-- EXERCISE OBJECTIVE --
Would you please write out only the lines running from the top of the listing through the one holding "next timer phase", exactly, with both ends kept and pictures left out?

= = = = =

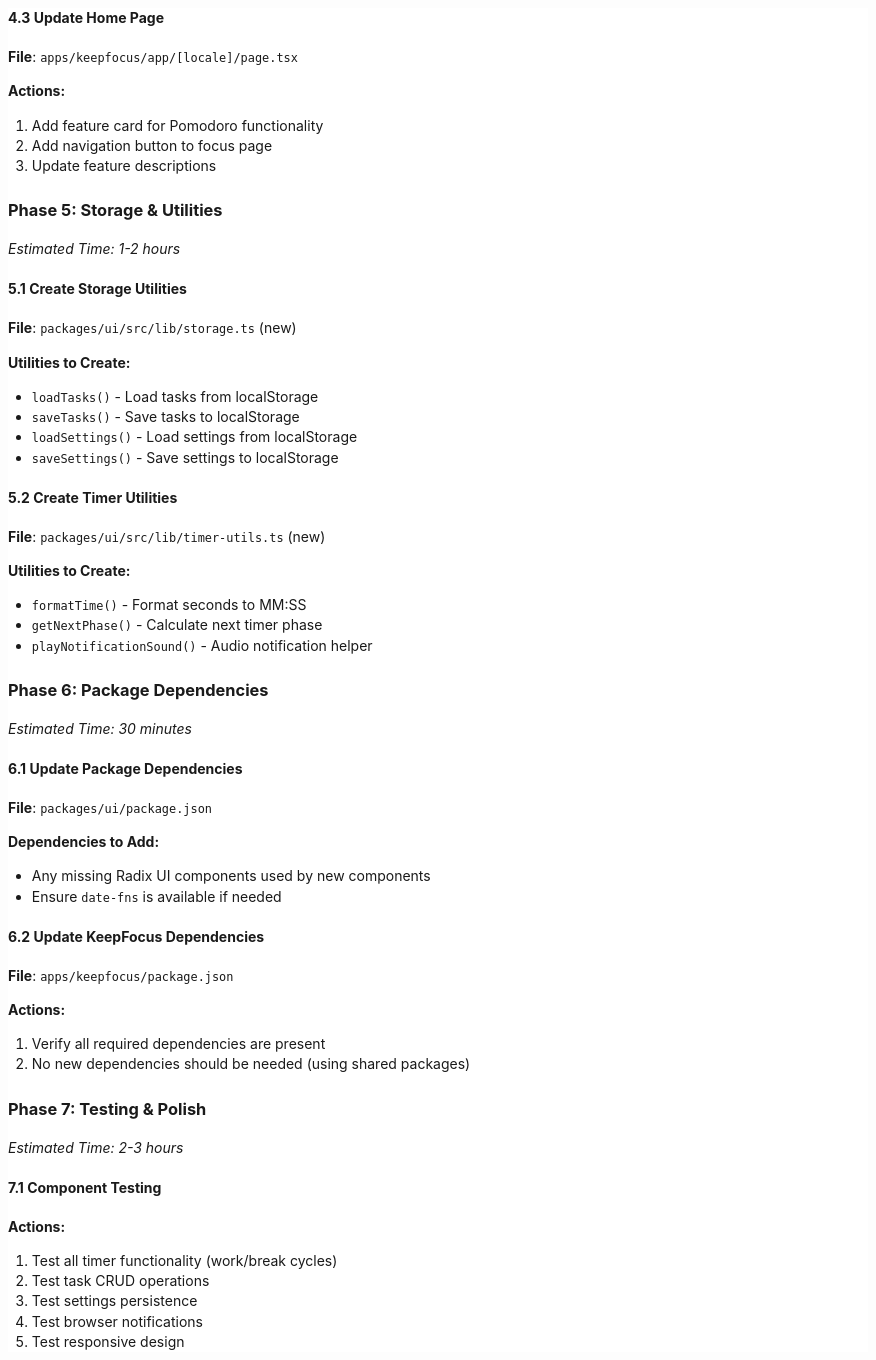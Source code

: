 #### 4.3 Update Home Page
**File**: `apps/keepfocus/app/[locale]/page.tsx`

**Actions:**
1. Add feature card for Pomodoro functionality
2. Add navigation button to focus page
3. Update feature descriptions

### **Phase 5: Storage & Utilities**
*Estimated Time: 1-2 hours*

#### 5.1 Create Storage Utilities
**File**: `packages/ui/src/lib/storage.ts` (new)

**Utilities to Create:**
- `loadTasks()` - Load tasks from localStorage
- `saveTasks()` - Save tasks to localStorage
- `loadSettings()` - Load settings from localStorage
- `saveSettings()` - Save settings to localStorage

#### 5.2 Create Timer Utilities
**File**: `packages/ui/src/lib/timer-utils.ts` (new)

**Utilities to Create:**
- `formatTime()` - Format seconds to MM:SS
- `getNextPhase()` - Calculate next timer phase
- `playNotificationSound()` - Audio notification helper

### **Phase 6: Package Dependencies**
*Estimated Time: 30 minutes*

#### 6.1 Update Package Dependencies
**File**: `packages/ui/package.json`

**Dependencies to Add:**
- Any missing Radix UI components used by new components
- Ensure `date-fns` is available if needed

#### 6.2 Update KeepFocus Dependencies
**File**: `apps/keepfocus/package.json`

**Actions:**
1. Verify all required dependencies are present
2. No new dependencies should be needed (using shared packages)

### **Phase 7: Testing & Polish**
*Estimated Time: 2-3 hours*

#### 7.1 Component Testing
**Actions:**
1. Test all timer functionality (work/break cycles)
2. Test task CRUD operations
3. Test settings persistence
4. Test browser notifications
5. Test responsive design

= = = = =

-- TASK RESULT --
Source code

: #### 4.3 Update Home Page
**File**: `apps/keepfocus/app/[locale]/page.tsx`

**Actions:**
1. Add feature card for Pomodoro functionality
2. Add navigation button to focus page
3. Update feature descriptions

### **Phase 5: Storage & Utilities**
*Estimated Time: 1-2 hours*

#### 5.1 Create Storage Utilities
**File**: `packages/ui/src/lib/storage.ts` (new)

**Utilities to Create:**
- `loadTasks()` - Load tasks from localStorage
- `saveTasks()` - Save tasks to localStorage
- `loadSettings()` - Load settings from localStorage
- `saveSettings()` - Save settings to localStorage

#### 5.2 Create Timer Utilities
**File**: `packages/ui/src/lib/timer-utils.ts` (new)

**Utilities to Create:**
- `formatTime()` - Format seconds to MM:SS
- `getNextPhase()` - Calculate next timer phase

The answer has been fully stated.